A cada momento estoy en peligro de descubrir el Mediterráneo y explico con asombro cosas quizá muy evidentes y conocidas. Mi Mediterráneo de bolsillo es ahora San Francisco. Vivo en una zona llamada pintorescamente el Tenderloin, es decir un corte de carne esencialmente mórbido y sabroso, y es eso justamente, un corte de carne, varias calles donde deambulan los drogadictor, los simplemente alcohólicos (``para qué mentir, me hace falta una cerveza'', escribe en un pedazo de caja de cartón un güero con chamarra, botas, bigote y un vasito de plástico desechable donde colecciona las monedas), los sin hogar (carritos de supermercado con cojines, colchas, ropa y objetos varios, ocupando los quicios de las puertas), los discriminados fumadores y, hasta hace tres semanas, las prostitutas.

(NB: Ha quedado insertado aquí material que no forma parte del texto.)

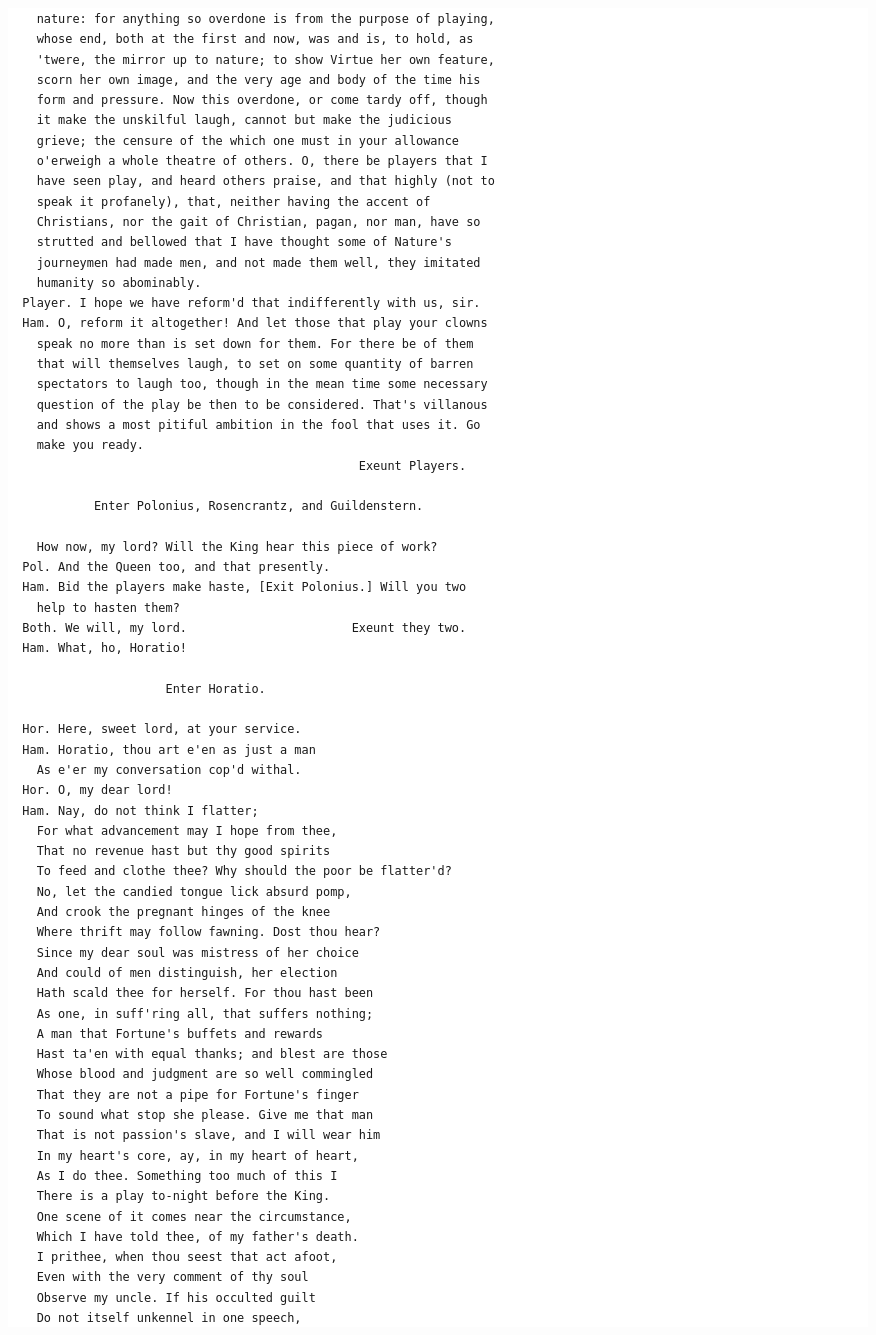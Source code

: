         nature: for anything so overdone is from the purpose of playing,  
        whose end, both at the first and now, was and is, to hold, as
        'twere, the mirror up to nature; to show Virtue her own feature,
        scorn her own image, and the very age and body of the time his
        form and pressure. Now this overdone, or come tardy off, though
        it make the unskilful laugh, cannot but make the judicious
        grieve; the censure of the which one must in your allowance
        o'erweigh a whole theatre of others. O, there be players that I
        have seen play, and heard others praise, and that highly (not to
        speak it profanely), that, neither having the accent of
        Christians, nor the gait of Christian, pagan, nor man, have so
        strutted and bellowed that I have thought some of Nature's
        journeymen had made men, and not made them well, they imitated
        humanity so abominably.
      Player. I hope we have reform'd that indifferently with us, sir.
      Ham. O, reform it altogether! And let those that play your clowns
        speak no more than is set down for them. For there be of them
        that will themselves laugh, to set on some quantity of barren
        spectators to laugh too, though in the mean time some necessary
        question of the play be then to be considered. That's villanous
        and shows a most pitiful ambition in the fool that uses it. Go  
        make you ready.
                                                     Exeunt Players.
    
                Enter Polonius, Rosencrantz, and Guildenstern.
    
        How now, my lord? Will the King hear this piece of work?
      Pol. And the Queen too, and that presently.
      Ham. Bid the players make haste, [Exit Polonius.] Will you two
        help to hasten them?
      Both. We will, my lord.                       Exeunt they two.
      Ham. What, ho, Horatio!
    
                          Enter Horatio.
    
      Hor. Here, sweet lord, at your service.
      Ham. Horatio, thou art e'en as just a man
        As e'er my conversation cop'd withal.
      Hor. O, my dear lord!
      Ham. Nay, do not think I flatter;
        For what advancement may I hope from thee,  
        That no revenue hast but thy good spirits
        To feed and clothe thee? Why should the poor be flatter'd?
        No, let the candied tongue lick absurd pomp,
        And crook the pregnant hinges of the knee
        Where thrift may follow fawning. Dost thou hear?
        Since my dear soul was mistress of her choice
        And could of men distinguish, her election
        Hath scald thee for herself. For thou hast been
        As one, in suff'ring all, that suffers nothing;
        A man that Fortune's buffets and rewards
        Hast ta'en with equal thanks; and blest are those
        Whose blood and judgment are so well commingled
        That they are not a pipe for Fortune's finger
        To sound what stop she please. Give me that man
        That is not passion's slave, and I will wear him
        In my heart's core, ay, in my heart of heart,
        As I do thee. Something too much of this I
        There is a play to-night before the King.
        One scene of it comes near the circumstance,
        Which I have told thee, of my father's death.  
        I prithee, when thou seest that act afoot,
        Even with the very comment of thy soul
        Observe my uncle. If his occulted guilt
        Do not itself unkennel in one speech,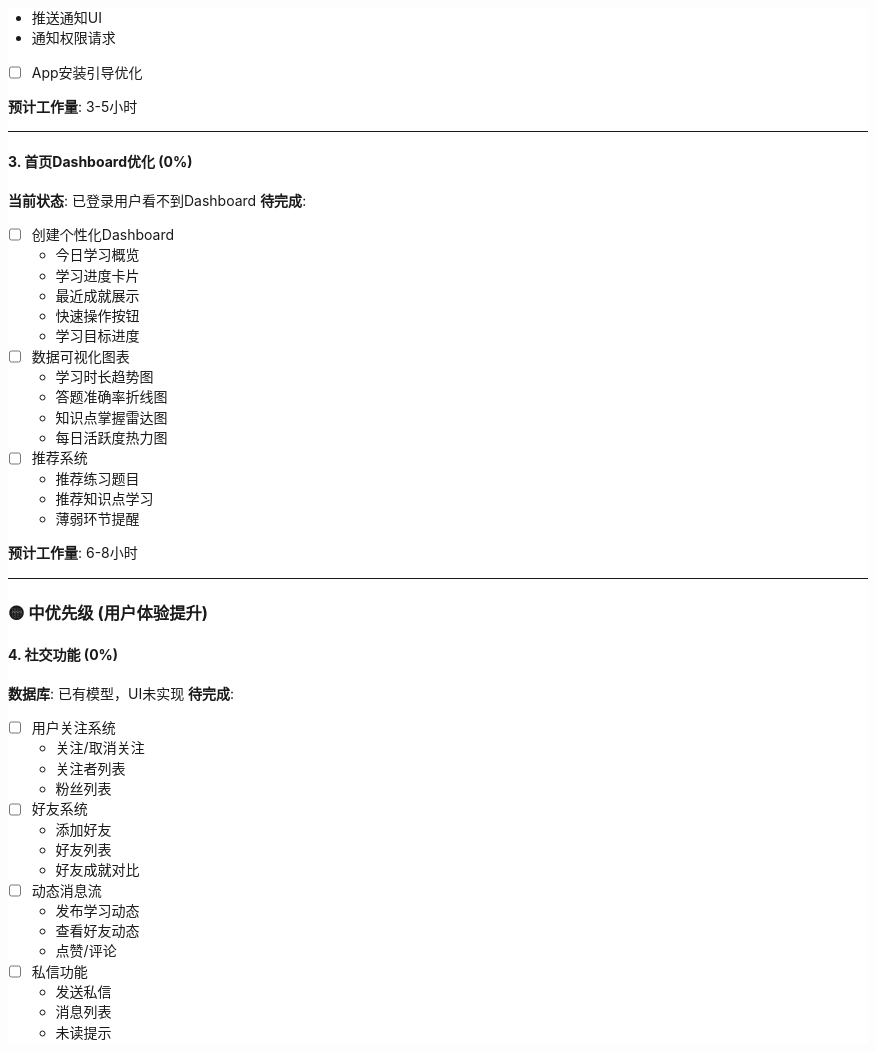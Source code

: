   - 推送通知UI
  - 通知权限请求
- [ ] App安装引导优化

**预计工作量**: 3-5小时

---

#### 3. 首页Dashboard优化 (0%)
**当前状态**: 已登录用户看不到Dashboard
**待完成**:
- [ ] 创建个性化Dashboard
  - 今日学习概览
  - 学习进度卡片
  - 最近成就展示
  - 快速操作按钮
  - 学习目标进度
- [ ] 数据可视化图表
  - 学习时长趋势图
  - 答题准确率折线图
  - 知识点掌握雷达图
  - 每日活跃度热力图
- [ ] 推荐系统
  - 推荐练习题目
  - 推荐知识点学习
  - 薄弱环节提醒

**预计工作量**: 6-8小时

---

### 🟡 中优先级 (用户体验提升)

#### 4. 社交功能 (0%)
**数据库**: 已有模型，UI未实现
**待完成**:
- [ ] 用户关注系统
  - 关注/取消关注
  - 关注者列表
  - 粉丝列表
- [ ] 好友系统
  - 添加好友
  - 好友列表
  - 好友成就对比
- [ ] 动态消息流
  - 发布学习动态
  - 查看好友动态
  - 点赞/评论
- [ ] 私信功能
  - 发送私信
  - 消息列表
  - 未读提示
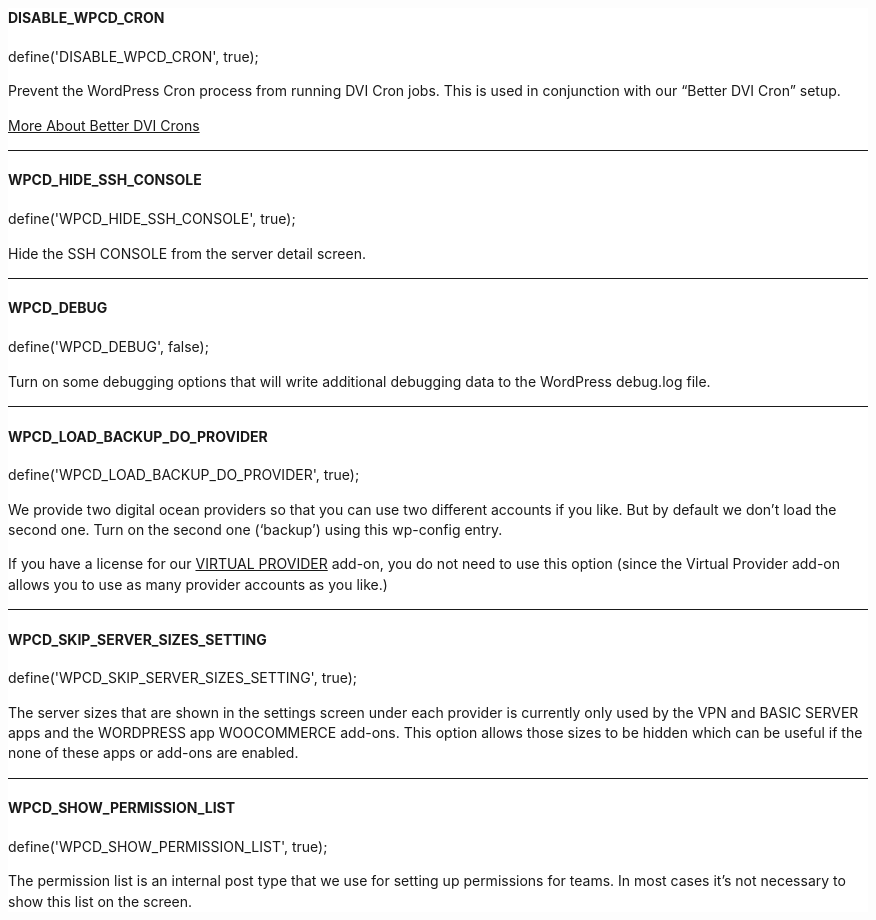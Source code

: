 #### DISABLE\_WPCD\_CRON

define('DISABLE\_WPCD\_CRON', true);

Prevent the WordPress Cron process from running DVI Cron jobs. This is used in conjunction with our “Better DVI Cron” setup.

[More About Better DVI Crons](https://web.archive.org/web/20240420014544/https://wpclouddeploy.com/documentation/wpcloud-deploy/better-wpcd-crons/)

- - -

#### WPCD\_HIDE\_SSH\_CONSOLE

define('WPCD\_HIDE\_SSH\_CONSOLE', true);

Hide the SSH CONSOLE from the server detail screen.

- - -

#### WPCD\_DEBUG

define('WPCD\_DEBUG', false);

Turn on some debugging options that will write additional debugging data to the WordPress debug.log file.

- - -

#### WPCD\_LOAD\_BACKUP\_DO\_PROVIDER

define('WPCD\_LOAD\_BACKUP\_DO\_PROVIDER', true);

We provide two digital ocean providers so that you can use two different accounts if you like. But by default we don’t load the second one. Turn on the second one (‘backup’) using this wp-config entry.

If you have a license for our [VIRTUAL PROVIDER](https://web.archive.org/web/20240420014544/https://wpclouddeploy.com/documentation/wpcloud-deploy-admin/virtual-cloud-providers/) add-on, you do not need to use this option (since the Virtual Provider add-on allows you to use as many provider accounts as you like.)

- - -

#### WPCD\_SKIP\_SERVER\_SIZES\_SETTING

define('WPCD\_SKIP\_SERVER\_SIZES\_SETTING', true);

The server sizes that are shown in the settings screen under each provider is currently only used by the VPN and BASIC SERVER apps and the WORDPRESS app WOOCOMMERCE add-ons. This option allows those sizes to be hidden which can be useful if the none of these apps or add-ons are enabled.

- - -

#### WPCD\_SHOW\_PERMISSION\_LIST

define('WPCD\_SHOW\_PERMISSION\_LIST', true);

The permission list is an internal post type that we use for setting up permissions for teams. In most cases it’s not necessary to show this list on the screen.
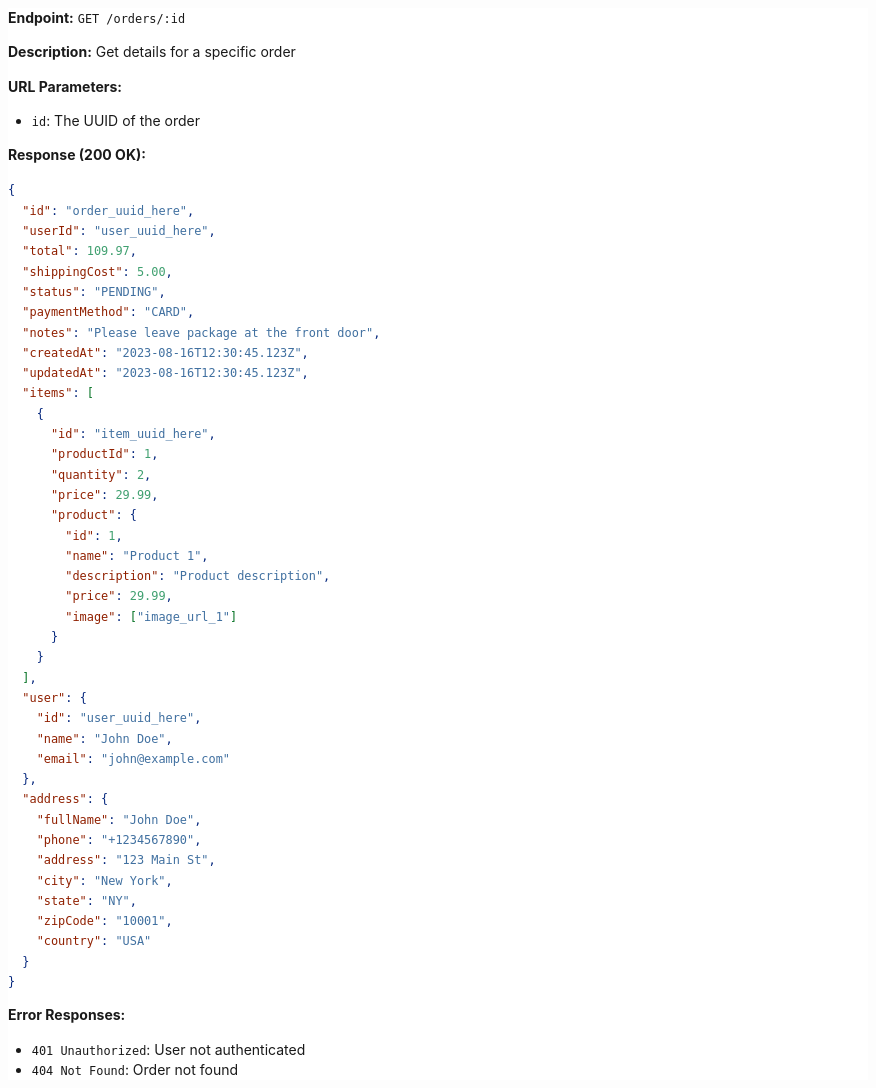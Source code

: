 **Endpoint:** `GET /orders/:id`

**Description:** Get details for a specific order

**URL Parameters:**
- `id`: The UUID of the order

**Response (200 OK):**
```json
{
  "id": "order_uuid_here",
  "userId": "user_uuid_here",
  "total": 109.97,
  "shippingCost": 5.00,
  "status": "PENDING",
  "paymentMethod": "CARD",
  "notes": "Please leave package at the front door",
  "createdAt": "2023-08-16T12:30:45.123Z",
  "updatedAt": "2023-08-16T12:30:45.123Z",
  "items": [
    {
      "id": "item_uuid_here",
      "productId": 1,
      "quantity": 2,
      "price": 29.99,
      "product": {
        "id": 1,
        "name": "Product 1",
        "description": "Product description",
        "price": 29.99,
        "image": ["image_url_1"]
      }
    }
  ],
  "user": {
    "id": "user_uuid_here",
    "name": "John Doe",
    "email": "john@example.com"
  },
  "address": {
    "fullName": "John Doe",
    "phone": "+1234567890",
    "address": "123 Main St",
    "city": "New York",
    "state": "NY",
    "zipCode": "10001",
    "country": "USA"
  }
}
```

**Error Responses:**
- `401 Unauthorized`: User not authenticated
- `404 Not Found`: Order not found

Son sólo dos calles las que son pintorescas o peligrosas, y desde que oscurece no hay que circular por allí; la calle de mi edificio parece más segura, se trata de una construcción art deco bastante alta para los estándares de esta ciudad, tiene portero (sin uniforme), el hall parece una copia desvaída de una película de los años treinta y tiene una mezcla curiosa de habitantes, señoras ancianas, viejos retirados, algunos jóvenes despistados, distintas minorías. Uno o una (al fin pequeño(a) burgués(a) del subdesarrollo en una región donde el political correctness es necesario) recorre esas calles como asustado(a), medio aprisa, a veces un poco asqueado(a) del olor, de los escupitajos, de las sospechosas manchas de líquidos diversos que junto con papeles, cáscaras de frutas, periódicos, llenan las calles, además de los transeúntes ordinarios como yo que tomo tres veces a la semana mi Bart, el metro que me lleva a Berkeley en mi conmuting semanal, como si en México, en Coyoacán donde yo vivo, no hubiera algunas cosas semejantes, aunque la miseria sea menos próspera, por ejemplo, en Berkeley, y como contraste, un mendigo pide limosna desde su piano, autotransportable.
Una amiga me explica que la ley les permite a los mendigos pedir limosna, pero antes deben pasar por varias lecciones de adoctrinamiento, aprender a ser educados y mendigar utilizando ciertas fórmulas de cortesía y aunque no reciban ninguna limosna deben desearle a uno ``que pase un buen día''. Al terminar esas dos calles, ese no (wo)man's land pintoresco y oloroso a miseria supradesarrollada, empieza la zona comercial y financiera: los grandes hoteles, el Hilton, el Niko, los señores que hablan en su celular mientras empieza su próximo sesión o su tour; las grandes tiendas de Union Square, Macy's Saks Fifth Avenue, Neiman Marcus, Armani, Versace, Calvin Klein, Max Mara... Y de repente, de nuevo, otro barrio al dar vuelta a una esquina, el China Town con todos sus chinos que hablan chino y sus pagodas y sus desfiles, y los niños hablando un perfecto inglés americano.
Suelo ir a Mission, el barrio latino o a Castro, el barrio gay, cuyas tiendas exhiben ropa de varón con modelos hercúleos, semidesnudos, a veces revestidos de correas o cadenas; con librerías especializadas, pomadas, vaselinas, videos, condones, absolutamente cotidianos, y muchos restoranes donde la clientela es casi exclusivamente de hombres; por la calle de Castro pasean algunos vestidos de cuero negro con un escote sensacional, que enmarca con perfección su trasero, como se hacía con el pecho de algunas mujeres, generalmente las prostitutas, cosa que, me dicen, es normal desde hace 15 años.
¿Un barrio pecaminoso, como me sugiere un amigo que pasea por allí? ¿O simplemente un lugar que clasifica y ordena la sexualidad? ¿Otra forma de ghetto, pero orgulloso de serlo? ¿Pueden aceptarse todas las modalidades de la sexualidad siempre y cuando puedan clasificarse, codificarse, colocarse en lugares específicos como en la época de la Colonia se clasificaban --para intentar tenerlas bajo control-- todas las cruzas de razas, el mestizo, el mulato, elcastizo, el lobo, el salta en el aire...? ¿Exige la diferencia sexual un encasillamiento? ¿Debe territorializarse esa diferencia, como se territorializa la nacionalidad minoritaria?